[Stored data]

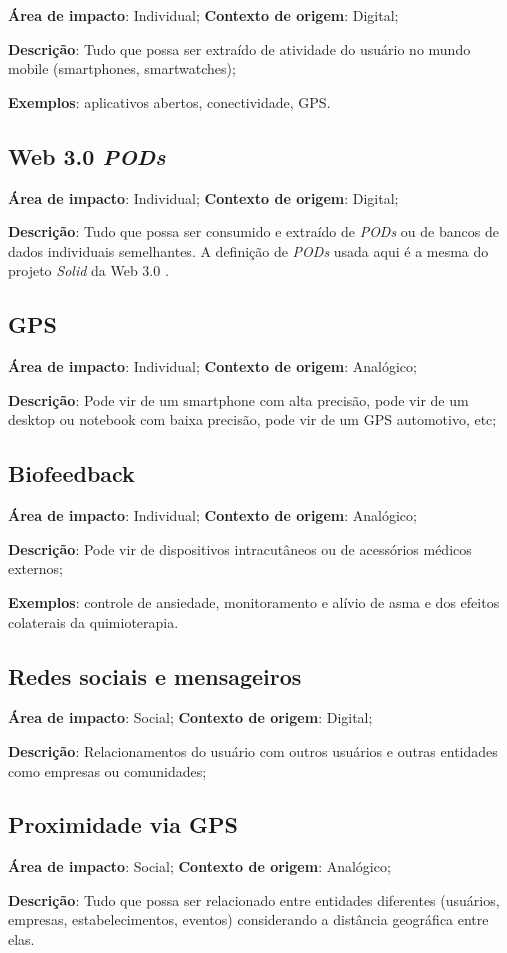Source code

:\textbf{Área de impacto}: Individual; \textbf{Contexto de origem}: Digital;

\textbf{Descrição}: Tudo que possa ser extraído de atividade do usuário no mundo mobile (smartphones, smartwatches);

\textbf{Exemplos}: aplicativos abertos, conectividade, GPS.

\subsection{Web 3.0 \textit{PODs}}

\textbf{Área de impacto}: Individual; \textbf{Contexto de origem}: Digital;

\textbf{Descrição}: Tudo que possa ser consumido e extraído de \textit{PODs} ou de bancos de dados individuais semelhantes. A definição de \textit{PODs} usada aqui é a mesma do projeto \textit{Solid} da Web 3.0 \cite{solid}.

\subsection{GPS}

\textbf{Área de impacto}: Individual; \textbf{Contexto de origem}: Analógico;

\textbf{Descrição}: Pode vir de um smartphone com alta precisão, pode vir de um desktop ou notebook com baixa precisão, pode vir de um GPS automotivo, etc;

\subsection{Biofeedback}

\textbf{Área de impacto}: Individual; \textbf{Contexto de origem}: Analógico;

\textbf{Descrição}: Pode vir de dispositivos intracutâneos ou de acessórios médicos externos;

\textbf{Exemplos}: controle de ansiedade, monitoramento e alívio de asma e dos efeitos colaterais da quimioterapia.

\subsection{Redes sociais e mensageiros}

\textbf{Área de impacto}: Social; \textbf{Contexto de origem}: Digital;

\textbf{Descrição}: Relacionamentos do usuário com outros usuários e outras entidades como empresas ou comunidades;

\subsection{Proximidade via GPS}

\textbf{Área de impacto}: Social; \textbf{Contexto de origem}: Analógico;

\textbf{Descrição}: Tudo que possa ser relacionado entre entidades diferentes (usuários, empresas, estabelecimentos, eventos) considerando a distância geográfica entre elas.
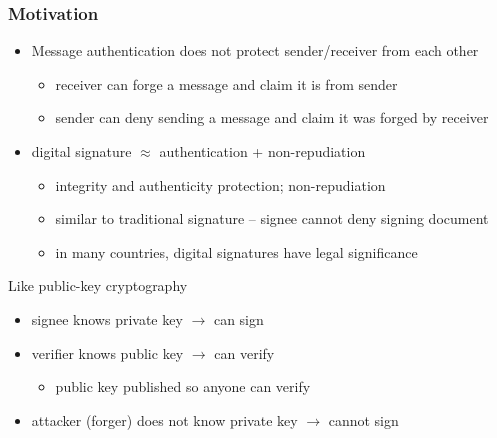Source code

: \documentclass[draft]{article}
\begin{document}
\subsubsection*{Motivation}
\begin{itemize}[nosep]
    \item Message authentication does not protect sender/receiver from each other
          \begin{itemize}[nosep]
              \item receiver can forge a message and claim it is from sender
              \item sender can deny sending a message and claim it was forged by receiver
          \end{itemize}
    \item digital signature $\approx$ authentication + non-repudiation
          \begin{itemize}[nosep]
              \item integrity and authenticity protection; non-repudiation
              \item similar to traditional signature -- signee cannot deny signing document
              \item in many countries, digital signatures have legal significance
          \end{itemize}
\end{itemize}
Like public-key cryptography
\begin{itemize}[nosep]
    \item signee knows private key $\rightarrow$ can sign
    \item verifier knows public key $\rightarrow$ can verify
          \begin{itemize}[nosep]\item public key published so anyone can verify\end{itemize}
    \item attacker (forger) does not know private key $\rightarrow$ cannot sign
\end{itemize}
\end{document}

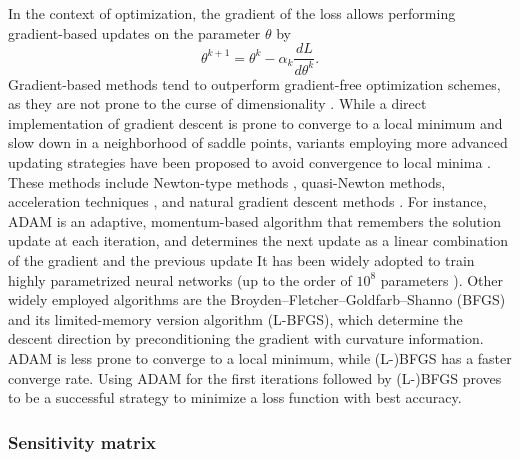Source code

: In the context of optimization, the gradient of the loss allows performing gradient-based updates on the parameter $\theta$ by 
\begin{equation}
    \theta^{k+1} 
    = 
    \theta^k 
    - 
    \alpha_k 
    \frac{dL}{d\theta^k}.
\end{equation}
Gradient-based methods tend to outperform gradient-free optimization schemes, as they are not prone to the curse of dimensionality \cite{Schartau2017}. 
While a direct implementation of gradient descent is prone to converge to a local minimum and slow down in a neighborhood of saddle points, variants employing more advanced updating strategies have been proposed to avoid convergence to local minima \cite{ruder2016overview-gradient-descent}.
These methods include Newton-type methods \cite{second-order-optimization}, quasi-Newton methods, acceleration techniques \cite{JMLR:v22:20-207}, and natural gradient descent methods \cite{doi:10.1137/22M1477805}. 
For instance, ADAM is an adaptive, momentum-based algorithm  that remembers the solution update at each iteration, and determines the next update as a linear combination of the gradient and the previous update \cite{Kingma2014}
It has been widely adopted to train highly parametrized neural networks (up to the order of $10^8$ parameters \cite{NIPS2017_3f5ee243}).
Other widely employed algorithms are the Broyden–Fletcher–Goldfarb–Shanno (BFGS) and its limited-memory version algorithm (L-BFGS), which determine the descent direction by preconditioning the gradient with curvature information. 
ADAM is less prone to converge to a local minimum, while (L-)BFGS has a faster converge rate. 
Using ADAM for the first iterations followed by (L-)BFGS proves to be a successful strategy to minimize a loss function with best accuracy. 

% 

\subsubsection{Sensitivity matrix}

---

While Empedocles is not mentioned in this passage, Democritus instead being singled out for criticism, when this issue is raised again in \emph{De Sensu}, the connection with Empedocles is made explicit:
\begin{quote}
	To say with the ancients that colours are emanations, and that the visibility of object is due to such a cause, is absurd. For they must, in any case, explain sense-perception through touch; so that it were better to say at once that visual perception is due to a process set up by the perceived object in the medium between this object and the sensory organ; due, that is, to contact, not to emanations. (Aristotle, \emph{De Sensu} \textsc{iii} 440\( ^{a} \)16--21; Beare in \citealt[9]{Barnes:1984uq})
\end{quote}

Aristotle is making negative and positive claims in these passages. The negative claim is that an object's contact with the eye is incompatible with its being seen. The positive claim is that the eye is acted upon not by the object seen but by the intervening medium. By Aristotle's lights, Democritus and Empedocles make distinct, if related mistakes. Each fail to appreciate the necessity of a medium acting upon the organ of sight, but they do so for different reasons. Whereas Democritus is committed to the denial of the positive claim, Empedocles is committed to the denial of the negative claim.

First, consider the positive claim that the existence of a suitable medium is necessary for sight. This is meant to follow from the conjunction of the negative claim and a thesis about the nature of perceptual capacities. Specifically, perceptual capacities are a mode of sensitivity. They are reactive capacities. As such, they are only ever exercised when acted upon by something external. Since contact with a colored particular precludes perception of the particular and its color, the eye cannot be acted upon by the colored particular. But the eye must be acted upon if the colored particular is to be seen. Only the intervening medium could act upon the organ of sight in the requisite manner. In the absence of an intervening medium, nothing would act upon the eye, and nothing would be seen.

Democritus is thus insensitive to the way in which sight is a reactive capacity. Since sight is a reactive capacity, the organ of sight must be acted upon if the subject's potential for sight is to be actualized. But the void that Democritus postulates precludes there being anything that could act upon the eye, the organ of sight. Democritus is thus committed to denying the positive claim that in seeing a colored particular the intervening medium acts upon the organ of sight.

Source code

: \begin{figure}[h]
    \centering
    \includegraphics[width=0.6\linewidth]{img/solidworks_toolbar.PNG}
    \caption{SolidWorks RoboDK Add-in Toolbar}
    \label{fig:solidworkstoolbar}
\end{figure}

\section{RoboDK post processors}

---

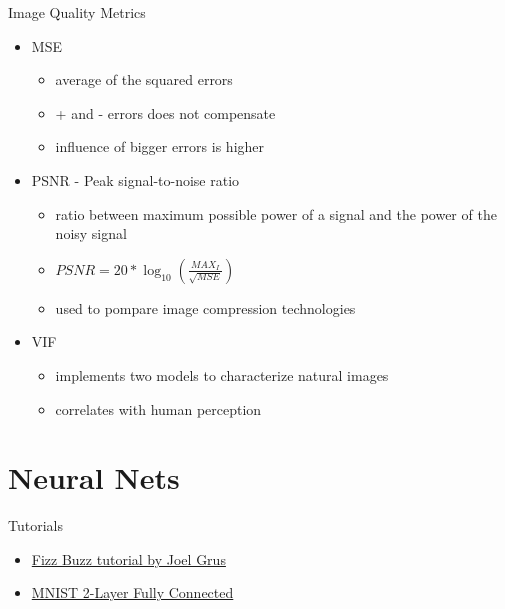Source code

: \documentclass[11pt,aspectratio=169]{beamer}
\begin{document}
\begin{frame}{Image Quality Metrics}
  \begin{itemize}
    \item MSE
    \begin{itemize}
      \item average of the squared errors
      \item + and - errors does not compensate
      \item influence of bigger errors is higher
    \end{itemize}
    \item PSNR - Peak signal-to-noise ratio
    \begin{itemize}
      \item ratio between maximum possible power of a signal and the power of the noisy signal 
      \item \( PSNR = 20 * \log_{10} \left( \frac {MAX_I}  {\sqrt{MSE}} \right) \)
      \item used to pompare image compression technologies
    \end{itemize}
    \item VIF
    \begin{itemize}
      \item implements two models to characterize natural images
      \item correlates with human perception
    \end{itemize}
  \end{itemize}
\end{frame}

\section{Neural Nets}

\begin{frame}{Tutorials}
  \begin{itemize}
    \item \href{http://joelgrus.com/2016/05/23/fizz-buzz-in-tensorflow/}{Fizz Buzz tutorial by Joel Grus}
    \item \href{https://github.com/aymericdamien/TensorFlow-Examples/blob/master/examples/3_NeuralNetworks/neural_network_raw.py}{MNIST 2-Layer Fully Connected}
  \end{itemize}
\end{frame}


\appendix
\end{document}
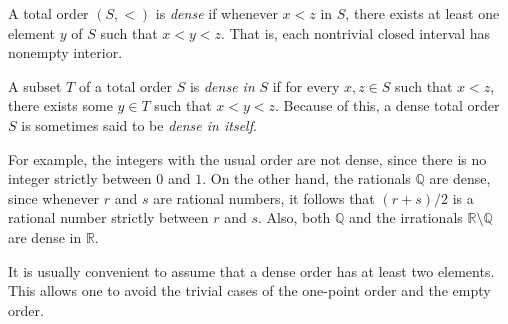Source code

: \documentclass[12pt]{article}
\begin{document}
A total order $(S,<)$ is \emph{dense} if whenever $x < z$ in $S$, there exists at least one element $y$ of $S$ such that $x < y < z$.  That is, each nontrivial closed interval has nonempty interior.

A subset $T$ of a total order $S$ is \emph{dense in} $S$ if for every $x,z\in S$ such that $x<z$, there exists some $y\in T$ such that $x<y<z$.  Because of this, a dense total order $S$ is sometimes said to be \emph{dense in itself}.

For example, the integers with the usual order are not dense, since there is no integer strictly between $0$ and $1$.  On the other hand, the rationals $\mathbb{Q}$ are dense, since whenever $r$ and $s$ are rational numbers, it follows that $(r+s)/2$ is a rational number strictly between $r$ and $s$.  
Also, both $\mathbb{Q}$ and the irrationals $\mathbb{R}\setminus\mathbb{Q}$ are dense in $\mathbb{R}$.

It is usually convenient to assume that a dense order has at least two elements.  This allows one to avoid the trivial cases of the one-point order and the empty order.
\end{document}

**GOAL OF THE EXERCISE:**
If a line in the records contains the word "algorithm", copy it out.

**TASK RESPONSE:**
For instance, ADAM is an adaptive, momentum-based algorithm  that remembers the solution update at each iteration, and determines the next update as a linear combination of the gradient and the previous update \cite{Kingma2014}
Other widely employed algorithms are the Broyden–Fletcher–Goldfarb–Shanno (BFGS) and its limited-memory version algorithm (L-BFGS), which determine the descent direction by preconditioning the gradient with curvature information. 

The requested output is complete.